Mais ce travail est aussi une opportunité de modernisation progressive du SI.
Conclusion
Kubernetes se destine avant tout aux applications dites cloud native. L’acceptation d'arrêt de pod est sans doute le principe le plus emblématique du cloud native. Il en découle que les caractéristiques des applications compatibles Kubernetes sont :
- la capacité à s’exécuter dans plusieurs réplicas en parallèles
- un démarrage rapide qui suppose
- une taille d’image mesurée
- une maîtrise du temps de démarrage et des sondes (probes)
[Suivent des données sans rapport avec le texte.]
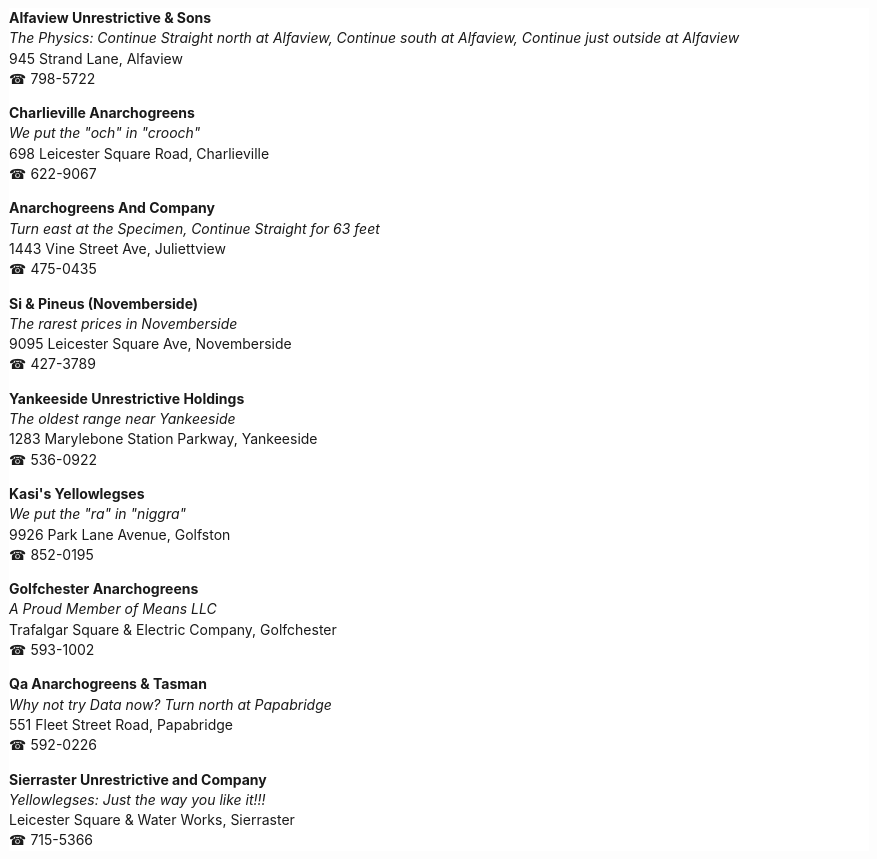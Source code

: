 **Alfaview Unrestrictive & Sons**  
_The Physics: Continue Straight north at Alfaview, Continue south at Alfaview, Continue just outside at Alfaview_  
945 Strand Lane, Alfaview  
☎ 798-5722

**Charlieville Anarchogreens**  
_We put the "och" in "crooch"_  
698 Leicester Square Road, Charlieville  
☎ 622-9067

**Anarchogreens And Company**  
_Turn east at the Specimen, Continue Straight for 63 feet_  
1443 Vine Street Ave, Juliettview  
☎ 475-0435

**Si & Pineus (Novemberside)**  
_The rarest prices in Novemberside_  
9095 Leicester Square Ave, Novemberside  
☎ 427-3789

**Yankeeside Unrestrictive Holdings**  
_The oldest range near Yankeeside_  
1283 Marylebone Station Parkway, Yankeeside  
☎ 536-0922

**Kasi's Yellowlegses**  
_We put the "ra" in "niggra"_  
9926 Park Lane Avenue, Golfston  
☎ 852-0195

**Golfchester Anarchogreens**  
_A Proud Member of Means LLC_  
Trafalgar Square & Electric Company, Golfchester  
☎ 593-1002

**Qa Anarchogreens & Tasman**  
_Why not try Data now? 
Turn north at Papabridge_  
551 Fleet Street Road, Papabridge  
☎ 592-0226

**Sierraster Unrestrictive and Company**  
_Yellowlegses: Just the way you like it!!!_  
Leicester Square & Water Works, Sierraster  
☎ 715-5366

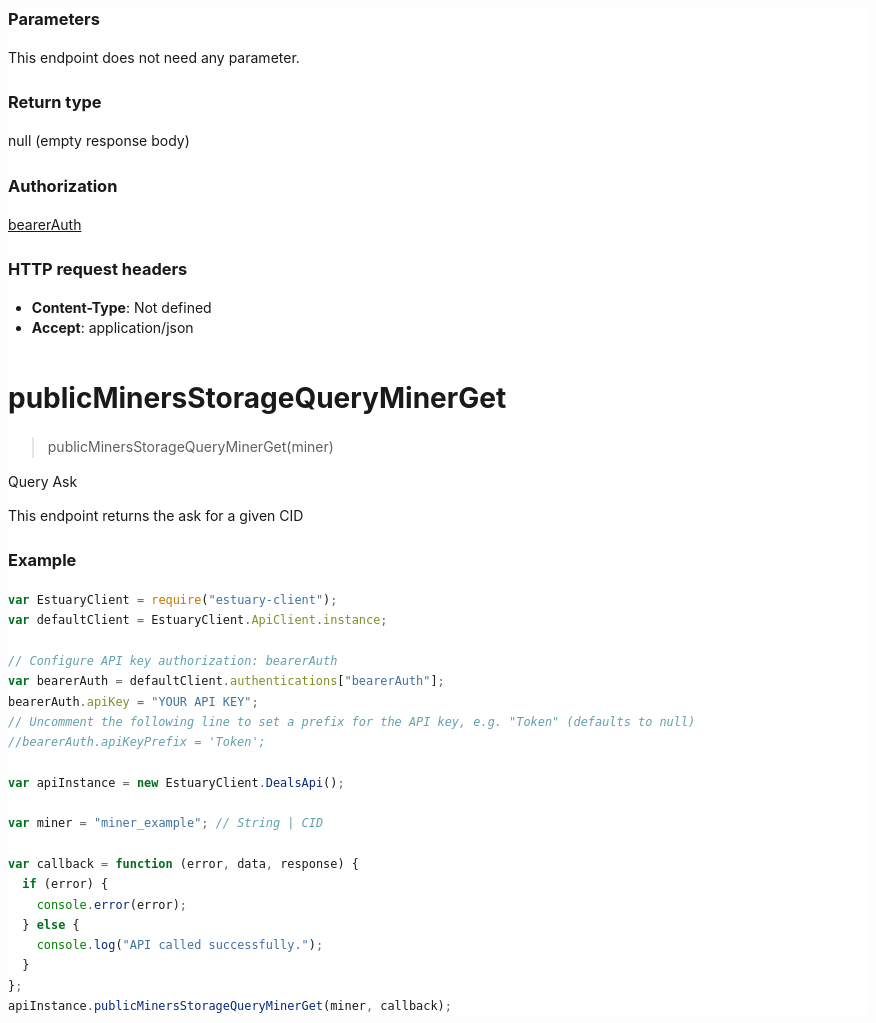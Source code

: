 ### Parameters

This endpoint does not need any parameter.

### Return type

null (empty response body)

### Authorization

[bearerAuth](../README.md#bearerAuth)

### HTTP request headers

- **Content-Type**: Not defined
- **Accept**: application/json

<a name="publicMinersStorageQueryMinerGet"></a>

# **publicMinersStorageQueryMinerGet**

> publicMinersStorageQueryMinerGet(miner)

Query Ask

This endpoint returns the ask for a given CID

### Example

```javascript
var EstuaryClient = require("estuary-client");
var defaultClient = EstuaryClient.ApiClient.instance;

// Configure API key authorization: bearerAuth
var bearerAuth = defaultClient.authentications["bearerAuth"];
bearerAuth.apiKey = "YOUR API KEY";
// Uncomment the following line to set a prefix for the API key, e.g. "Token" (defaults to null)
//bearerAuth.apiKeyPrefix = 'Token';

var apiInstance = new EstuaryClient.DealsApi();

var miner = "miner_example"; // String | CID

var callback = function (error, data, response) {
  if (error) {
    console.error(error);
  } else {
    console.log("API called successfully.");
  }
};
apiInstance.publicMinersStorageQueryMinerGet(miner, callback);
```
- une gestion de ressources CPU et mémoire
- un découplage entre les données et l’exécution
La conteneurisation d’applications legacy sur Kubernetes est faisable, mais implique un changement de paradigme fort. De l’image Docker à la gestion de l’état, en passant par l’allocation des ressources, chaque point demande une attention particulière. Au-delà des contraintes liées aux démarrages des pods que nous avons abordées, la question des logs et de l’observabilité impose des modifications spécifiques.
Toutefois, Kubernetes peut également servir de base solide pour faire tourner des applications legacy, avec en dernier recours l’isolation des workloads sur des nœuds dédiés. Cela ouvre la voie à une modernisation progressive du SI sans devoir tout refactoriser dès le départ.
Enfin, pour faciliter l’adoption de Kubernetes et réduire la complexité des migrations, les Platform Engineering teams jouent un rôle clé. En intégrant des pratiques comme l'automatisation des déploiements, la gestion des pipelines CI/CD et l'intégration continue, elles permettront de rendre l’adoption de Kubernetes plus simple et plus fluide pour les équipes de développement et d’exploitation.